An independent arbitrator has ruled that Hampstead Hospital did not have just cause to terminate Melissa Tuscano, who was president of the SEA chapter at the hospital at the time of her termination in September 2012.

The arbitrator’s decision ordered that Tuscano, a mental health counselor, be conditionally reinstated and made whole for lost wages and benefits.

“To me, it’s a win all around,” Tuscano said. “It’s been a very tough year.”

She said she’s looking forward to returning to her workplace.

“I’m happy to walk back in there, because I think it’s a sign to my peers and to management that you cannot do this to people,” she said. “And it’s a sign to my peers that you can stand up for your rights and you do have a voice.”

Tuscano injured her ankle on the job in late 2011 while restraining a patient and suffered from residual effects of that injury. Not long after that, the hospital revised her job description just as she was being evaluated to see how her injury affected her function on the job. The arbitrator, Sarah Kerr Garraty, said the timing raised a red flag.

“I am convinced that it is more likely than not that the timing and some of the content changes were altered with the grievant’s situation in mind,” Garraty wrote.

The union, represented by Field Representative Chris Long, maintained that the hospital targeted Tuscano for her union activism. In this case, though, the arbitrator focused on the hospital’s violation of just cause principles in terminating Tuscano, though she noted there was “strong circumstantial evidence” that union activity played a role.

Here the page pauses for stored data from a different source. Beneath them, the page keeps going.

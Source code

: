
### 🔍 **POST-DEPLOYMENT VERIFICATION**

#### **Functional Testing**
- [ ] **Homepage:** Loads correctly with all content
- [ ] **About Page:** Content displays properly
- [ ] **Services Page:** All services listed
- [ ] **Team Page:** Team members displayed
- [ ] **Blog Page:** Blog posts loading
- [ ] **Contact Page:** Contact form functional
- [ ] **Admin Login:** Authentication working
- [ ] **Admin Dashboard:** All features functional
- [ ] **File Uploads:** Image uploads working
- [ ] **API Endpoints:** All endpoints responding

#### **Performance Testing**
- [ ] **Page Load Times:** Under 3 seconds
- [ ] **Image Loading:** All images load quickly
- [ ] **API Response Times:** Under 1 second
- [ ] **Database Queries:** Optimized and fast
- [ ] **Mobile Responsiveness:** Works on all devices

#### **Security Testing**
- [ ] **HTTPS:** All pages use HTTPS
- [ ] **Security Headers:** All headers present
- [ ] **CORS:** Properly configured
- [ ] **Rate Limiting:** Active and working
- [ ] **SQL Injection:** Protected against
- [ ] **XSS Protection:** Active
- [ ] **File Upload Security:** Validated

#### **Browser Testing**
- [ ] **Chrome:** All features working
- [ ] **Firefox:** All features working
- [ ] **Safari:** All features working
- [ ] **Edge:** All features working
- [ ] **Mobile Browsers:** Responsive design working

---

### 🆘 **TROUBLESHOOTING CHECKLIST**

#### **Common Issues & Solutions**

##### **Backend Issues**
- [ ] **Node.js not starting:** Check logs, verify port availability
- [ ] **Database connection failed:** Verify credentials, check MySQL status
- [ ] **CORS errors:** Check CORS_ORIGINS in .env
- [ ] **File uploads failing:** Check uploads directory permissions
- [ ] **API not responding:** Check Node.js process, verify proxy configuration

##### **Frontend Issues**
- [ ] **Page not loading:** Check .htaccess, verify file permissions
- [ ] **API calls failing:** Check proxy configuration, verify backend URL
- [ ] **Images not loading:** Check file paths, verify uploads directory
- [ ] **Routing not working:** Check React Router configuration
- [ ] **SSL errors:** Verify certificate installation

When she was terminated in September 2012, the hospital claimed that Tuscano was at “maximum medical improvement,” meaning that she was permanently disabled. The hospital claimed that its policy is to terminate employees who have become permanently unable to perform essential job duties, but the union argued that the hospital had made similar accommodations for a worker in the past. Moreover, the union argued that the evidence didn’t support the hospital’s claim that her injury was permanent. The arbitrator found the second point more concerning.

“I am persuaded that the grievant’s precise medical status on September 6, 2012 was unclear and still evolving,” Garraty said.

With her medical picture in question, the arbitrator called what transpired the day Tuscano was fired “baffling.” First, she was called to a meeting with administrators without notice; second, administrators had already cut her a final paycheck prior to the meeting and arranged for collection of her personal belongings; third, she was not given a letter of termination; and fourth, the hospital offered no written responses as the grievance made its way to arbitration.

“It’s worth restating here that this was a 10-year veteran employee with good performance evaluations and no disciplinary history, who suffered from a workplace injury sustained while restraining a patient,” Garraty wrote.

Essentially, Garraty continued, the hospital treated the process of termination as an exercise of pure management prerogative.

“As a just cause termination process, the one employed in this case failed miserably,” Garraty said.

In addition to this arbitration case, Field Representative Long also brought this case to the National Labor Relations Board. A ruling at the NLRB was on hold, pending the results of arbitration.

“We’ll see what they say now,” Tuscano said. “I’m sure the hospital is not going to want that investigation to go through because of the publicity.”

With her private attorney, Tuscano has also filed an Americans with Disabilities Act complaint as well as a complaint with the Human Rights Commission. Each is still pending.

Tuscano said that while the last year was difficult, she hoped the decision sent a message.

“I’m hoping this win is showing my co-workers that, yeah, we can stick up for ourselves, we can show solidarity, and they can’t do this to people,” she said.